:: Provided data ::
--------------------
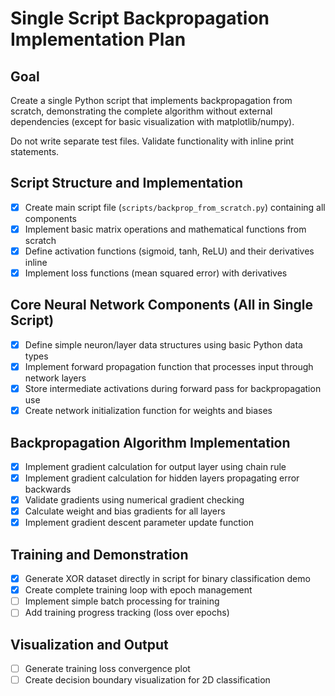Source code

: # Single Script Backpropagation Implementation Plan

## Goal
Create a single Python script that implements backpropagation from scratch, demonstrating the complete algorithm without external dependencies (except for basic visualization with matplotlib/numpy).

Do not write separate test files. Validate functionality with inline print statements.

## Script Structure and Implementation

- [x] Create main script file (`scripts/backprop_from_scratch.py`) containing all components
- [x] Implement basic matrix operations and mathematical functions from scratch
- [x] Define activation functions (sigmoid, tanh, ReLU) and their derivatives inline
- [x] Implement loss functions (mean squared error) with derivatives

## Core Neural Network Components (All in Single Script)

- [x] Define simple neuron/layer data structures using basic Python data types
- [x] Implement forward propagation function that processes input through network layers
- [x] Store intermediate activations during forward pass for backpropagation use
- [x] Create network initialization function for weights and biases

## Backpropagation Algorithm Implementation

- [x] Implement gradient calculation for output layer using chain rule
- [x] Implement gradient calculation for hidden layers propagating error backwards
- [x] Validate gradients using numerical gradient checking
- [x] Calculate weight and bias gradients for all layers
- [x] Implement gradient descent parameter update function

## Training and Demonstration

- [x] Generate XOR dataset directly in script for binary classification demo
- [x] Create complete training loop with epoch management
- [ ] Implement simple batch processing for training
- [ ] Add training progress tracking (loss over epochs)

## Visualization and Output

- [ ] Generate training loss convergence plot
- [ ] Create decision boundary visualization for 2D classification
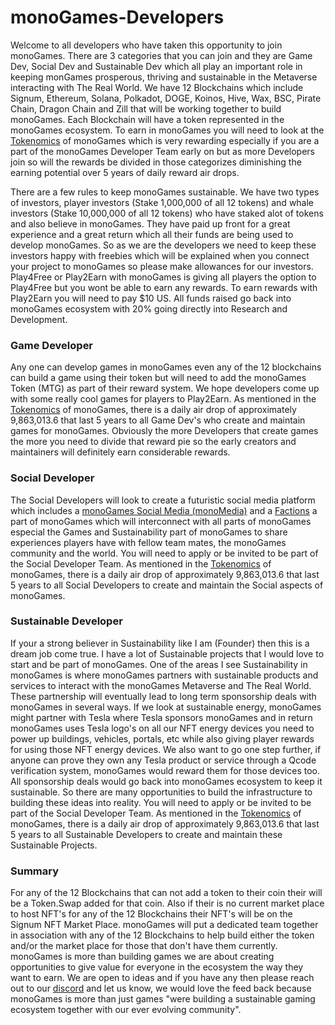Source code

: <h1>monoGames-Developers</h1>
<p>Welcome to all developers who have taken this opportunity to join monoGames. There are 3 categories that you can join and they are Game Dev, Social Dev and Sustainable Dev which all play an important role in keeping monGames prosperous, thriving and sustainable in the Metaverse interacting with The Real World. We have 12 Blockchains which include Signum, Ethereum, Solana, Polkadot, DOGE, Koinos, Hive, Wax, BSC, Pirate Chain, Dragon Chain and Zill that will be working together to build monoGames. Each Blockchain will have a token represented in the monoGames ecosystem. To earn in monoGames you will need to look at the <a href="https://github.com/369gtech/Tokenomics">Tokenomics</a> of monoGames which is very rewarding especially if you are a part of the monoGames Developer Team early on but as more Developers join so will the rewards be divided in those categorizes diminishing the earning potential over 5 years of daily reward air drops.

There are a few rules to keep monoGames sustainable. We have two types of investors, player investors (Stake 1,000,000 of all 12 tokens) and whale investors (Stake 10,000,000 of all 12 tokens) who have staked alot of tokens and also believe in monoGames. They have paid up front for a great experience and a great return which all their funds are being used to develop monoGames. So as we are the developers we need to keep these investors happy with freebies which will be explained when you connect your project to monoGames so please make allowances for our investors. Play4Free or Play2Earn with monoGames is giving all players the option to Play4Free but you wont be able to earn any rewards. To earn rewards with Play2Earn you will need to pay $10 US. All funds raised go back into monoGames ecosystem with 20% going directly into Research and Development.
</p>

<h3>Game Developer</h3>
<p>Any one can develop games in monoGames even any of the 12 blockchains can build a game using their token but will need to add the monoGames Token (MTG) as part of their reward system. We hope developers come up with some really cool games for players to Play2Earn. As mentioned in the <a href="https://github.com/369gtech/Tokenomics">Tokenomics</a> of monoGames, there is a daily air drop of approximately 9,863,013.6 that last 5 years to all Game Dev's who create and maintain games for monoGames. Obviously the more Developers that create games the more you need to divide that reward pie so the early creators and maintainers will definitely earn considerable rewards.
</p>
  
<h3>Social Developer</h3>
<p>The Social Developers will look to create a futuristic social media platform which includes a <a href="https://github.com/369gtech/monoGames-Social-Lounge-monoSol->monoGames Social Lounge (monoSol)</a>, <a href="https://github.com/369gtech/monoGames-Social-Media-monoMedia->monoGames Social Media (monoMedia)</a> and a <a href="https://github.com/369gtech/Faction-Social-Lounges>Faction Lounge</a> for each of the 12 Blockchain <a href="https://github.com/369gtech/Factions>Factions</a> a part of monoGames which will interconnect with all parts of monoGames especial the Games and Sustainability part of monoGames to share experiences players have with fellow team mates, the monoGames community and the world. You will need to apply or be invited to be part of the Social Developer Team. As mentioned in the <a href="https://github.com/369gtech/Tokenomics">Tokenomics</a> of monoGames, there is a daily air drop of approximately 9,863,013.6 that last 5 years to all Social Developers to create and maintain the Social aspects of monoGames. 
</p>
  
<h3>Sustainable Developer</h3>
<p>If your a strong believer in Sustainability like I am (Founder) then this is a dream job come true. I have a lot of Sustainable projects that I would love to start and be part of monoGames. One of the areas I see Sustainability in monoGames is where monoGames partners with sustainable products and services to interact with the monoGames Metaverse and The Real World. These partnership will eventually lead to long term sponsorship deals with monoGames in several ways. If we look at sustainable energy, monoGames might partner with Tesla where Tesla sponsors monoGames and in return monoGames uses Tesla logo's on all our NFT energy devices you need to power up buildings, vehicles, portals, etc while also giving player rewards for using those NFT energy devices. We also want to go one step further, if anyone can prove they own any Tesla product or service through a Qcode verification system, monoGames would reward them for those devices too. All sponsorship deals would go back into monoGames ecosystem to keep it sustainable. So there are many opportunities to build the infrastructure to building these ideas into reality. You will need to apply or be invited to be part of the Social Developer Team. As mentioned in the <a href="https://github.com/369gtech/Tokenomics">Tokenomics</a> of monoGames, there is a daily air drop of approximately 9,863,013.6 that last 5 years to all Sustainable Developers to create and maintain these Sustainable Projects. 
  
</p>

<h3>Summary</h3>
<p>
For any of the 12 Blockchains that can not add a token to their coin their will be a Token.Swap added for that coin. Also if their is no current market place to host NFT's for any of the 12 Blockchains their NFT's will be on the Signum NFT Market Place. monoGames will put a dedicated team together in association with any of the 12 Blockchains to help build either the token and/or the market place for those that don't have them currently. monoGames is more than building games we are about creating opportunities to give value for everyone in the ecosystem the way they want to earn. We are open to ideas and if you have any then please reach out to our <a href="https://discord.gg/5V4Y7y2gwV">discord</a> and let us know, we would love the feed back because monoGames is more than just games "were building a sustainable gaming ecosystem together with our ever evolving community".  
</p>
--------------------
:: Your assignment ::
Find the word "loss" in the entries above. Copy every line that has it.

:: Result ::
- [x] Implement loss functions (mean squared error) with derivatives
- [ ] Add training progress tracking (loss over epochs)
- [ ] Generate training loss convergence plot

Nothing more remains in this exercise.